### [Source texts of formatted documents]
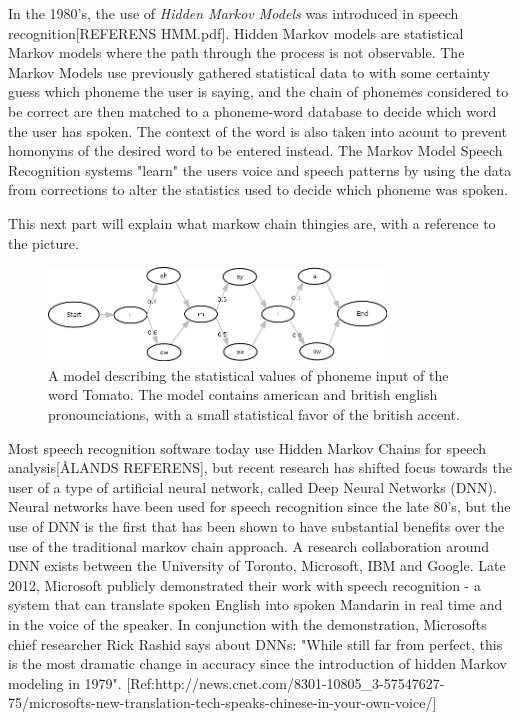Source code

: In the 1980's, the use of \emph{Hidden Markov Models} was introduced in speech recognition[REFERENS HMM.pdf]. Hidden Markov models are statistical Markov models where the path through the process is not observable. The Markov Models use previously gathered statistical data to with some certainty guess which phoneme the user is saying, and the chain of phonemes considered to be correct are then matched to a phoneme-word database to decide which word the user has spoken. The context of the word is also taken into acount to prevent homonyms of the desired word to be entered instead. The Markov Model Speech Recognition systems "learn" the users voice and speech patterns by using the data from corrections to alter the statistics used to decide which phoneme was spoken. 

This next part will explain what markow chain thingies are, with a reference to the picture.

\begin{figure}[]
\includegraphics[width=0.8\textwidth] {bilder/tomato.jpg}
\caption{A model describing the statistical values of phoneme input of the word Tomato. The model contains american and british english pronounciations, with a small statistical favor of the british accent.}
\label{ibooks}
\end{figure}

Most speech recognition software today use Hidden Markov Chains for speech analysis[ÅLANDS REFERENS], but recent research has shifted focus towards the user of a type of artificial neural network, called Deep Neural Networks (DNN). Neural networks have been used for speech recognition since the late 80's, but the use of DNN is the first that has been shown to have substantial benefits over the use of the traditional markov chain approach. A research collaboration around DNN exists between the University of Toronto, Microsoft, IBM and Google. Late 2012, Microsoft publicly demonstrated their work with speech recognition - a system that can translate spoken English into spoken Mandarin in real time and in the voice of the speaker. In conjunction with the demonstration, Microsofts chief researcher Rick Rashid says about DNNs: "While still far from perfect, this is the most dramatic change in accuracy since the introduction of hidden Markov modeling in 1979". [Ref:http://news.cnet.com/8301-10805\_3-57547627-75/microsofts-new-translation-tech-speaks-chinese-in-your-own-voice/]

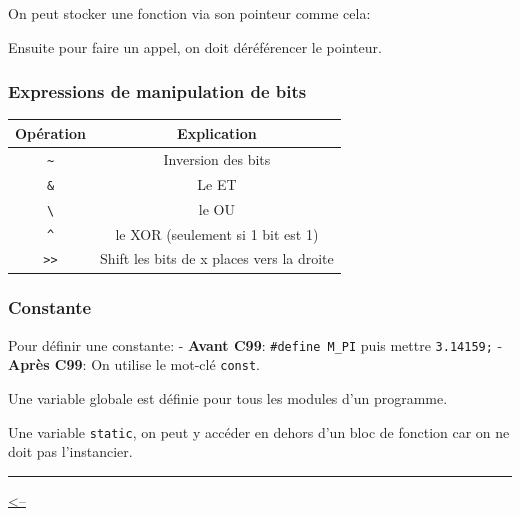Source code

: On peut stocker une fonction via son pointeur comme cela:

\begin{Shaded}
\begin{Highlighting}[]
\OperatorTok{(*}\OperatorTok{)([}\OperatorTok{]+);}
 \OperatorTok{(*}\OperatorTok{)(}\OperatorTok{,} \OperatorTok{,} \OperatorTok{*);}
 \OperatorTok{(*}\OperatorTok{)(}\OperatorTok{);}
\OperatorTok{=} \OperatorTok{\&}\OperatorTok{;}
\end{Highlighting}
\end{Shaded}

Ensuite pour faire un appel, on doit déréférencer le pointeur.

\subsubsection{Expressions de manipulation de
bits}\label{expressions-de-manipulation-de-bits}

\begin{longtable}[]{@{}cc@{}}
\toprule\noalign{}
Opération & Explication \\
\midrule\noalign{}
\endhead
\bottomrule\noalign{}
\endlastfoot
\texttt{\textasciitilde{}} & Inversion des bits \\
\texttt{\&} & Le ET \\
\texttt{\textbackslash{}\textbar{}} & le OU \\
\texttt{\^{}} & le XOR (seulement si 1 bit est 1) \\
\texttt{\textgreater{}\textgreater{}} & Shift les bits de x places vers
la droite \\
\end{longtable}

\subsubsection{Constante}\label{constante}

Pour définir une constante: - \textbf{Avant C99}:
\texttt{\#define\ M\_PI} puis mettre \texttt{3.14159;} - \textbf{Après
C99}: On utilise le mot-clé \texttt{const}.

Une variable globale est définie pour tous les modules d'un programme.

Une variable \texttt{static}, on peut y accéder en dehors d'un bloc de
fonction car on ne doit pas l'instancier.

\begin{center}\rule{0.5\linewidth}{0.5pt}\end{center}

\href{../README.md}{\textless--}
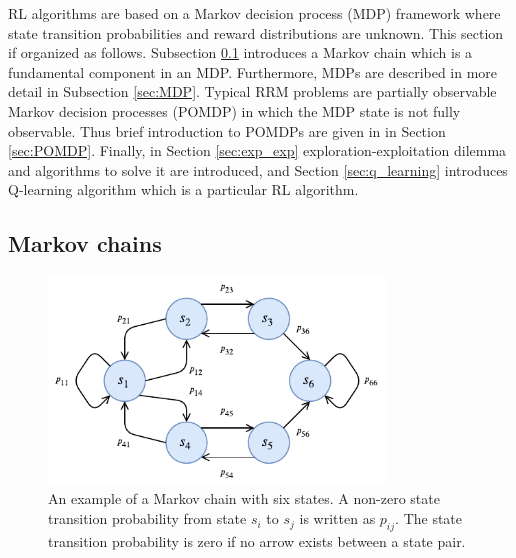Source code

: \documentclass[english, 12pt, a4paper, elec, utf8, a-1b, online]{aaltothesis}
\begin{document}
RL algorithms are based on a Markov decision process (MDP) framework where state transition probabilities and reward distributions are unknown.
This section if organized as follows.
Subsection \ref{sec:MC} introduces a Markov chain which is a fundamental component in an MDP.
Furthermore, MDPs are described in more detail in Subsection \ref{sec:MDP}.
Typical RRM problems are partially observable Markov decision processes (POMDP) in which the MDP state is not fully observable. 
Thus brief introduction to POMDPs are given in in Section \ref{sec:POMDP}.
Finally, in Section \ref{sec:exp_exp} exploration-exploitation dilemma and algorithms to solve it are introduced, and Section \ref{sec:q_learning} introduces Q-learning algorithm which is a particular RL algorithm.


\subsection{Markov chains} \label{sec:MC}

\begin{figure}[b]
    \centering
    \includegraphics[width=0.8\textwidth]{figures/MarkovChain.pdf}
    \caption{
    An example of a Markov chain with six states. 
    A non-zero state transition probability from state $s_i$ to $s_j$ is written as $p_{ij}$.
    The state transition probability is zero if no arrow exists between a state pair. }
    \label{fig:mc}
\end{figure}
\end{document}
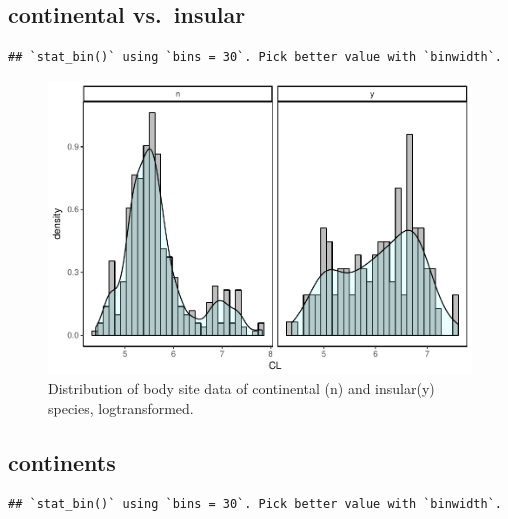 \documentclass[]{article}
\begin{document}
\newpage

\subsection{continental vs.~insular}\label{continental-vs.insular}

\begin{verbatim}
## `stat_bin()` using `bins = 30`. Pick better value with `binwidth`.
\end{verbatim}

\begin{figure}[htbp]
\centering
\includegraphics{MA_JJ_files/figure-latex/Histograms of body size data, continental vs. insular-1.pdf}
\caption{Distribution of body site data of continental (n) and
insular(y) species, logtransformed.}
\end{figure}

\newpage

\subsection{continents}\label{continents}

\begin{verbatim}
## `stat_bin()` using `bins = 30`. Pick better value with `binwidth`.
\end{verbatim}
\end{document}
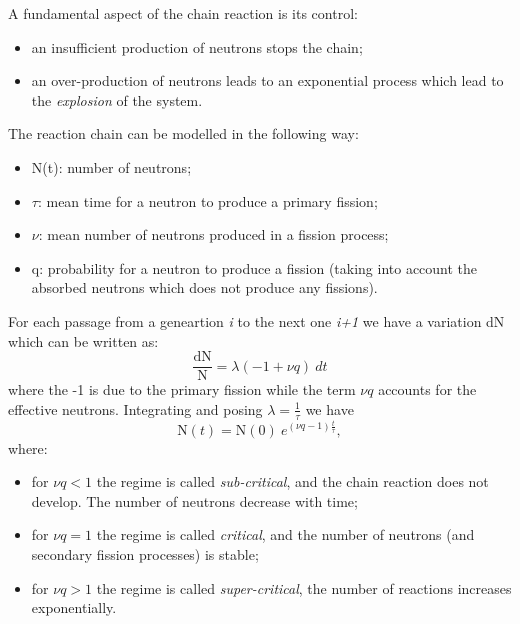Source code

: A fundamental aspect of the chain reaction is its control:
\begin{itemize}
    \item an insufficient production of neutrons stops the chain;
    \item an over-production of neutrons leads to an exponential process which lead to the \emph{explosion} of the system.
\end{itemize}
The reaction chain can be modelled in the following way:
\begin{itemize}
    \item N(t): number of neutrons;
    \item $\tau$: mean time for a neutron to produce a primary fission;
    \item $\nu$: mean number of neutrons produced in a fission process;
    \item q: probability for a neutron to produce a fission (taking into account the absorbed neutrons which does not produce any fissions).
\end{itemize}
For each passage from a geneartion \emph{i} to the next one \emph{i+1} we have a variation dN which can be written as:
\begin{equation}
    \frac{\mbox{dN}}{\mbox{N}} = \lambda (-1 + \nu q)~dt
    \label{eq:nuclear-physics3-eq1}
\end{equation}
where the -1 is due to the primary fission while the term $\nu q$ accounts for the effective neutrons. Integrating and posing $\lambda=\frac{1}{\tau}$ we have
\begin{equation*}
    \mbox{N}(t) = \mbox{N}(0)~ e^{(\nu q -1)\frac{t}{\tau}},
\end{equation*}
where:
\begin{itemize}
    \item for $\nu q < 1$ the regime is called \emph{sub-critical}, and the chain reaction does not develop. The number of neutrons decrease with time;
    \item for $\nu q = 1$ the regime is called \emph{critical}, and the number of neutrons (and secondary fission processes) is stable;
    \item for $\nu q > 1$ the regime is called \emph{super-critical}, the number of reactions increases exponentially.
\end{itemize}

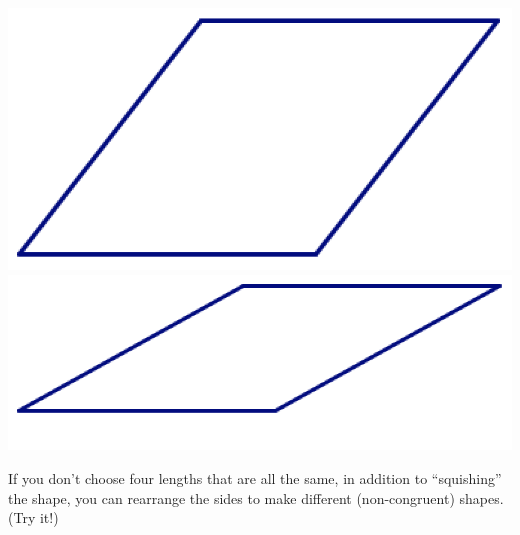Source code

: \documentclass[12pt, reqno]{amsart}
\theoremstyle{remark}
\theoremstyle{definition}
\numberwithin{equation}{section}  %
\begin{document}
\begin{center}
\bigskip
\includegraphics[scale = .45]{rhomb2}
\qquad
\includegraphics[scale = .45]{rhomb3}
\end{center}

If you don't choose four lengths that are all the same, in addition to ``squishing'' the shape, you can rearrange the sides to make different (non-congruent) shapes.  (Try it!)
\end{document}
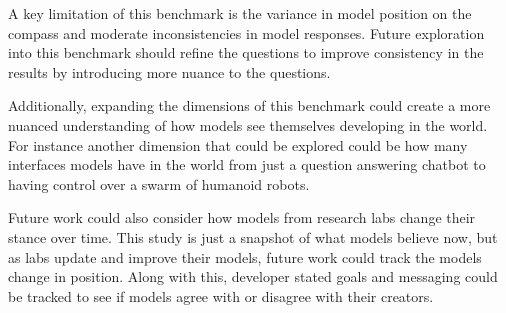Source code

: A key limitation of this benchmark is the variance in model position on the compass and moderate inconsistencies in model responses. Future exploration into this benchmark should refine the questions to improve consistency in the results by introducing more nuance to the questions. 

Additionally, expanding the dimensions of this benchmark could create a more nuanced understanding of how models see themselves developing in the world. For instance another dimension that could be explored could be how many interfaces models have in the world from just a question answering chatbot to having control over a swarm of humanoid robots.

Future work could also consider how models from research labs change their stance over time. This study is just a snapshot of what models believe now, but as labs update and improve their models, future work could track the models change in position. Along with this, developer stated goals and messaging could be tracked to see if models agree with or disagree with their creators.
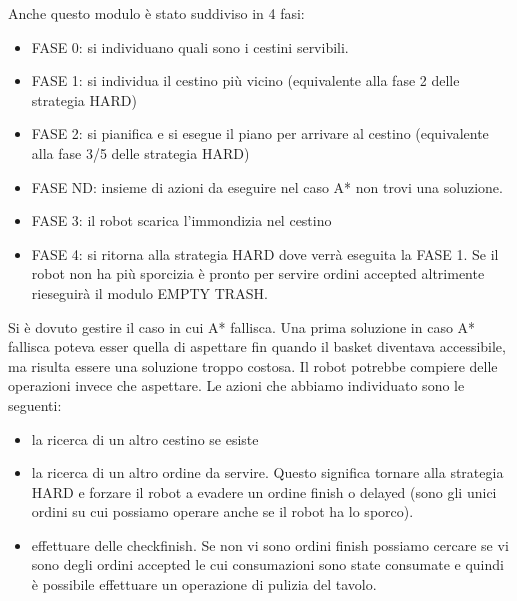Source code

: Anche questo modulo è stato suddiviso in 4 fasi:
\begin{itemize}
  \item FASE 0: si individuano quali sono i cestini servibili.
  \item FASE 1: si individua il cestino più vicino (equivalente alla fase 2 delle strategia HARD)
  \item FASE 2: si pianifica e si esegue il piano per arrivare al cestino (equivalente alla fase 3/5 delle strategia HARD)
  \item FASE ND: insieme di azioni da eseguire nel caso A* non trovi una soluzione.
  \item FASE 3: il robot scarica l'immondizia nel cestino
  \item FASE 4: si ritorna alla strategia HARD dove verrà eseguita la FASE 1. Se il robot non ha più sporcizia è pronto per servire ordini accepted altrimente rieseguirà il modulo EMPTY TRASH.
\end{itemize}

Si è dovuto gestire il caso in cui A* fallisca. Una prima soluzione in caso A* fallisca poteva esser quella di aspettare fin quando il basket diventava accessibile, ma risulta essere una soluzione troppo costosa. Il robot potrebbe compiere delle operazioni invece che aspettare. Le azioni che abbiamo individuato sono le seguenti:
\begin{itemize}
  \item la ricerca di un altro cestino se esiste
  \item la ricerca di un altro ordine da servire. Questo significa tornare alla strategia HARD e forzare il robot a evadere un ordine finish o delayed (sono gli unici ordini su cui possiamo operare anche se il robot ha lo sporco).
  \item effettuare delle checkfinish. Se non vi sono ordini finish possiamo cercare se vi sono degli ordini accepted le cui consumazioni sono state consumate e quindi è possibile effettuare un operazione di pulizia del tavolo.
\end{itemize}

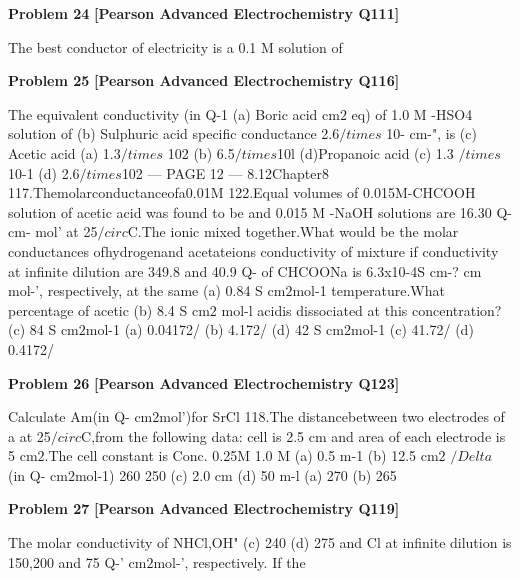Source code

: \begin{problembox}
\textbf{Problem 24} \hfill \textbf{[Pearson Advanced Electrochemistry Q111]}
\label{q:ext-pearson-24}

The best conductor of electricity is a
0.1 M solution of
\end{problembox}

\begin{problembox}
\textbf{Problem 25} \hfill \textbf{[Pearson Advanced Electrochemistry Q116]}
\label{q:ext-pearson-25}

The equivalent conductivity (in Q-1
(a) Boric acid
cm$2$ eq) of 1.0 M -HSO4 solution of
(b) Sulphuric acid
specific conductance 2.6$/times$ 10-  cm-", is
(c) Acetic acid
(a) 1.3$/times$ 102
(b) 6.5$/times$10l
(d)Propanoic acid
(c) 1.3 $/times$ 10-1
(d) 2.6$/times$102
--- PAGE 12 ---
8.12Chapter8
117.Themolarconductanceofa0.01M
122.Equal volumes of 0.015M-CHCOOH
solution of acetic acid was found to be
and 0.015 M -NaOH solutions are
16.30 Q-  cm-  mol' at 25$/circ$C.The ionic
mixed together.What would be the molar
conductances ofhydrogenand acetateions
conductivity of mixture if conductivity
at infinite dilution are 349.8 and 40.9 Q-
of CHCOONa is 6.3x10-4S cm-?
cm mol-', respectively, at the same
(a) 0.84 S cm$2$mol-1
temperature.What percentage of acetic
(b) 8.4 S cm$2$ mol-l
acidis dissociated at this concentration?
(c) 84 S cm$2$mol-1
(a) 0.04172/%
(b) 4.172/%
(d) 42 S cm$2$mol-1
(c) 41.72/%
(d) 0.4172/%
\end{problembox}

\begin{problembox}
\textbf{Problem 26} \hfill \textbf{[Pearson Advanced Electrochemistry Q123]}
\label{q:ext-pearson-26}

Calculate Am(in Q-  cm$2$mol')for SrCl
118.The distancebetween two electrodes of a
at 25$/circ$C,from the following data:
cell is 2.5 cm and area of each electrode is
5 cm$2$.The cell constant is
Conc.
0.25M
1.0 M
(a) 0.5 m-1
(b) 12.5 cm$2$
$/Delta$ (in Q- cm$2$mol-1)
260
250
(c) 2.0 cm
(d) 50 m-l
(a) 270
(b) 265
\end{problembox}

\begin{problembox}
\textbf{Problem 27} \hfill \textbf{[Pearson Advanced Electrochemistry Q119]}
\label{q:ext-pearson-27}

The molar conductivity of NHCl,OH"
(c) 240
(d) 275
and Cl at infinite dilution is 150,200
and 75 Q-' cm$2$mol-', respectively. If the
\end{problembox}

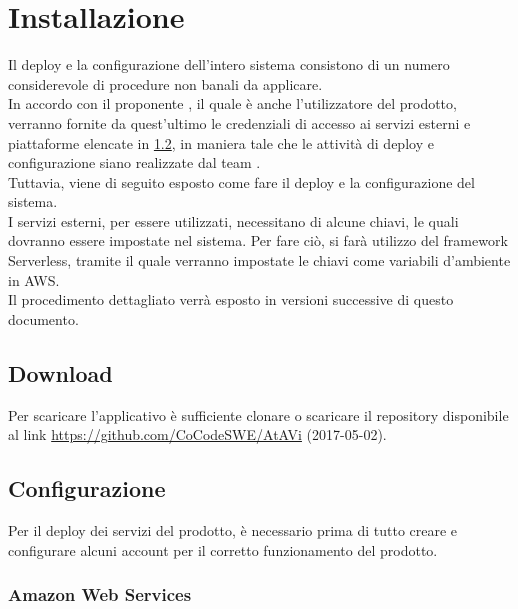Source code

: \section{Installazione}
Il deploy e la configurazione dell'intero sistema consistono di un numero considerevole di procedure non banali da applicare.\\
In accordo con il proponente \PROPONENTE, il quale è anche l'utilizzatore del prodotto, verranno fornite da quest'ultimo le credenziali di accesso ai servizi esterni e piattaforme elencate in \ref{configurazione}, in maniera tale che le attività di deploy e configurazione siano realizzate dal team \GRUPPO.\\
Tuttavia, viene di seguito esposto come fare il deploy e la configurazione del sistema.\\
I servizi esterni, per essere utilizzati, necessitano di alcune chiavi, le quali dovranno essere impostate nel sistema. Per fare ciò, si farà utilizzo del framework Serverless, tramite il quale verranno impostate le chiavi come variabili d'ambiente in AWS.\\
Il procedimento dettagliato verrà esposto in versioni successive di questo documento.
\subsection{Download}\label{download}
Per scaricare l'applicativo è sufficiente clonare o scaricare il repository disponibile al link \url{https://github.com/CoCodeSWE/AtAVi} (2017-05-02).

\subsection{Configurazione}\label{configurazione}
Per il deploy dei servizi del prodotto, è necessario prima di tutto creare e configurare alcuni account per il corretto funzionamento del prodotto.

\subsubsection{Amazon Web Services}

### [Problem details]
Write out each line above that contains the word "regime".

### [Result of this exercise]
    \item for $\nu q < 1$ the regime is called \emph{sub-critical}, and the chain reaction does not develop. The number of neutrons decrease with time;
    \item for $\nu q = 1$ the regime is called \emph{critical}, and the number of neutrons (and secondary fission processes) is stable;
    \item for $\nu q > 1$ the regime is called \emph{super-critical}, the number of reactions increases exponentially.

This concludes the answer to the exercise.